Health and Healing through Vipassana

When we feel that this or that life threatening situation is beyond our control, we choose to act in various ways. At times people get depressed, devastated and even mad. But this never helps to change the situation. What we need is the insight. Is there any good reason to be mad? What is important to learn it is to realize what exactly is the cause of my discomfort, pain, uneasiness, sadness, fear, and so on. When you think you found or realized what is the cause, stay there. Pay deep attention to it, don’t try to act compulsively, It does not mean you cannot act upon the problem fast. You can act fast if the situation demands and you are capable of doing it. But what is important to learn is that most of the time this is not the case. Most of the time in difficult situations rather than re-acting, acting compulsively, try to stop. Sounds like a strange advice at first, but wit…
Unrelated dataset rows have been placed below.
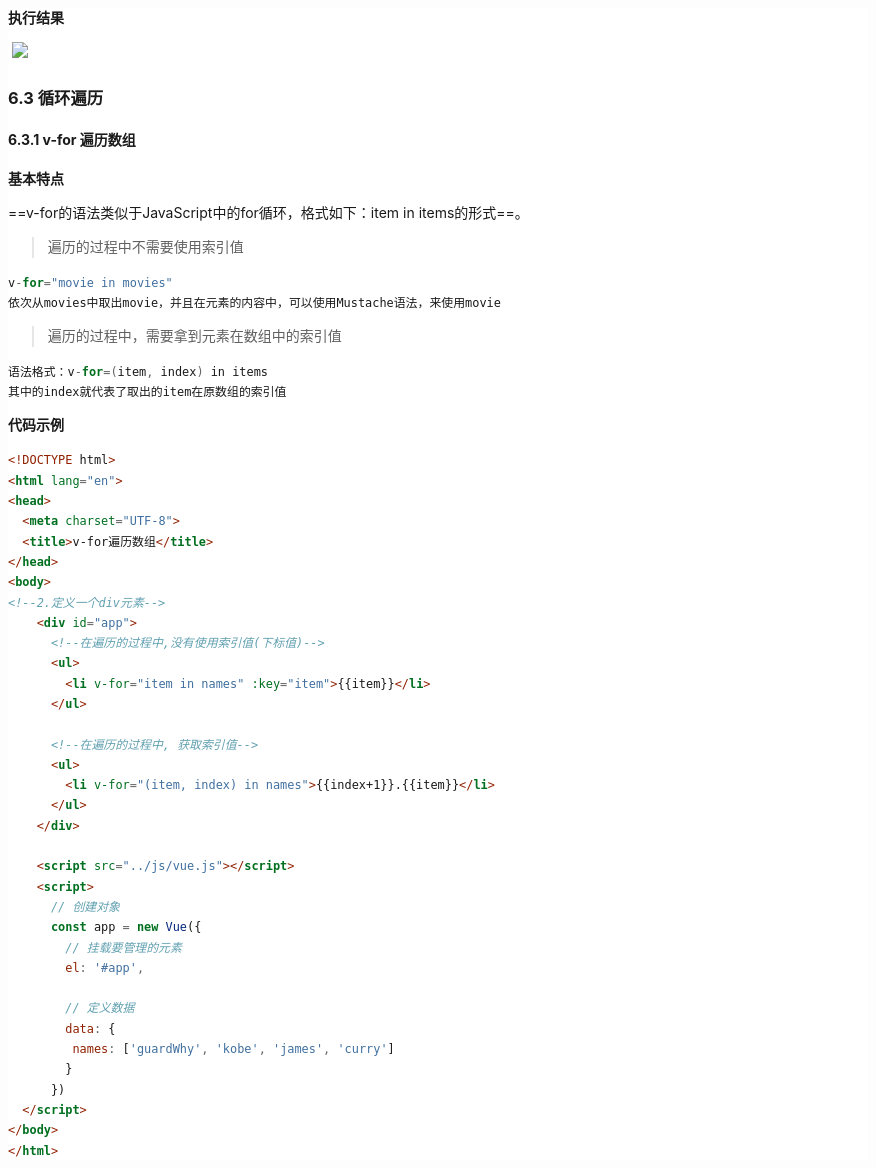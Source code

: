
```html
```

**执行结果**

​	![](https://guardwhy.oss-cn-beijing.aliyuncs.com/img/javaEE/SpringMVC/Test4/20210424144102.png)

### 6.3 循环遍历

#### 6.3.1 v-for 遍历数组

**基本特点**

==v-for的语法类似于JavaScript中的for循环，格式如下：item in items的形式==。

> 遍历的过程中不需要使用索引值

```java
v-for="movie in movies"
依次从movies中取出movie，并且在元素的内容中，可以使用Mustache语法，来使用movie
```

> 遍历的过程中，需要拿到元素在数组中的索引值

```java
语法格式：v-for=(item, index) in items
其中的index就代表了取出的item在原数组的索引值
```

**代码示例**

```html
<!DOCTYPE html>
<html lang="en">
<head>
  <meta charset="UTF-8">
  <title>v-for遍历数组</title>
</head>
<body>
<!--2.定义一个div元素-->
    <div id="app">
      <!--在遍历的过程中,没有使用索引值(下标值)-->
      <ul>
        <li v-for="item in names" :key="item">{{item}}</li>
      </ul>

      <!--在遍历的过程中, 获取索引值-->
      <ul>
        <li v-for="(item, index) in names">{{index+1}}.{{item}}</li>
      </ul>
    </div>

    <script src="../js/vue.js"></script>
    <script>
      // 创建对象
      const app = new Vue({
        // 挂载要管理的元素
        el: '#app',

        // 定义数据
        data: {
         names: ['guardWhy', 'kobe', 'james', 'curry']
        }
      })
  </script>
</body>
</html>
```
Pay attention to everything what is going on and try to look at the situation as if you were watching the movie. Imagine yourself to be an independent observer. What will happen next will surprise you. Decision will come on its on. Don’t rush it. It may take longer to ease into the unknown, to let go and sit still. Don’t act and don’t even wait. Waiting implies impatience. So, don’t wait, just be there with this unknown, mysterious peace, and trust it. You won’t need to “come up” with what you should  do. There is something in you that knows more than you think. Some call this intuition.
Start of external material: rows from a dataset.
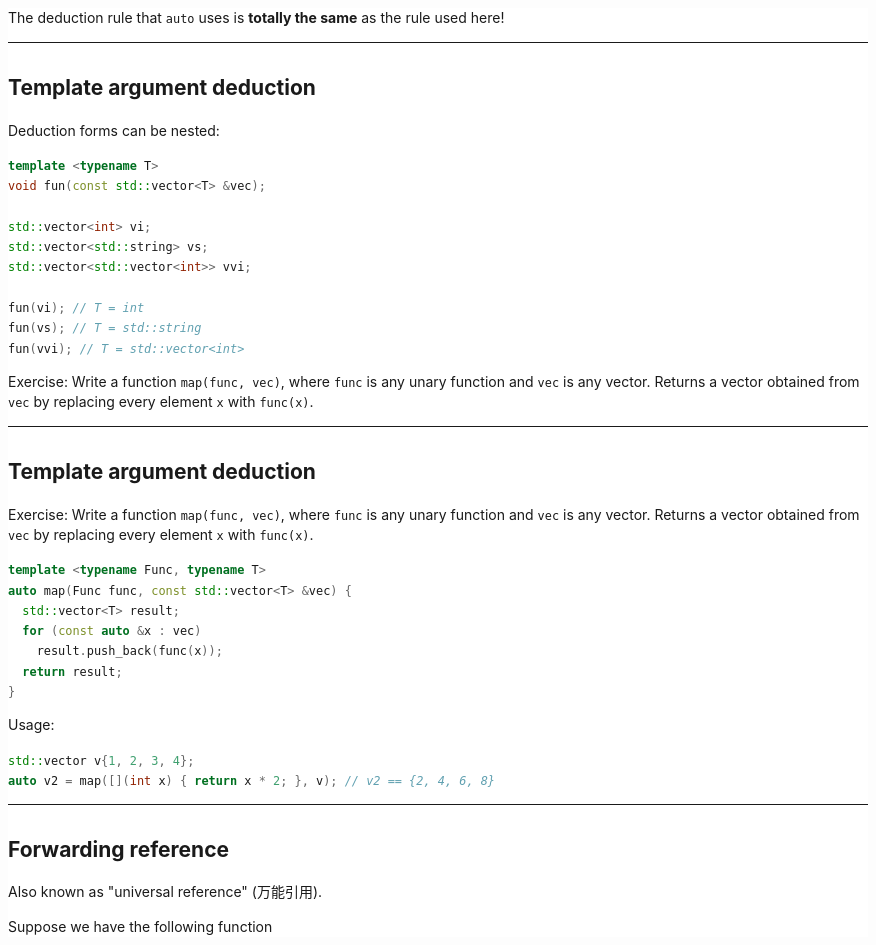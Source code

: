 The deduction rule that `auto` uses is **totally the same** as the rule used here!

---

## Template argument deduction

Deduction forms can be nested:

```cpp
template <typename T>
void fun(const std::vector<T> &vec);

std::vector<int> vi;
std::vector<std::string> vs;
std::vector<std::vector<int>> vvi;

fun(vi); // T = int
fun(vs); // T = std::string
fun(vvi); // T = std::vector<int>
```

Exercise: Write a function `map(func, vec)`, where `func` is any unary function and `vec` is any vector. Returns a vector obtained from `vec` by replacing every element `x` with `func(x)`.

---

## Template argument deduction

Exercise: Write a function `map(func, vec)`, where `func` is any unary function and `vec` is any vector. Returns a vector obtained from `vec` by replacing every element `x` with `func(x)`.

```cpp
template <typename Func, typename T>
auto map(Func func, const std::vector<T> &vec) {
  std::vector<T> result;
  for (const auto &x : vec)
    result.push_back(func(x));
  return result;
}
```

Usage:

```cpp
std::vector v{1, 2, 3, 4};
auto v2 = map([](int x) { return x * 2; }, v); // v2 == {2, 4, 6, 8}
```

---

## Forwarding reference

Also known as "universal reference" (万能引用).

Suppose we have the following function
Whatever you call this quality , it is very useful and can be developed. You need to have a very clear awareness of what exactly is happening. This awareness cannot be based on your desires or attachments, it should rather be based on letting go. As I said, although we are talking about insight, you are not necessarily “looking” for the insight. The peace that you make with the situation and the tranquility – they bring the insight. Put your mind to rest and abide in this state of deep calm. You can only acquire it if you have strong faith that you are totally supported and that everything is as it should be. Nothing is happening by accident, you know.

Often we cannot reach this insight because we are so “bewitched” or attached to the wall of illusion that separates us from reality. When you realize this wall, the liberation and the transformation are complete. You are not the same person any more. The difference between change and transformation is significant. You can change this or that situation, but the foundation of the problem remains the same. When real transformation happens, nothing of the past remains the same. Namaste.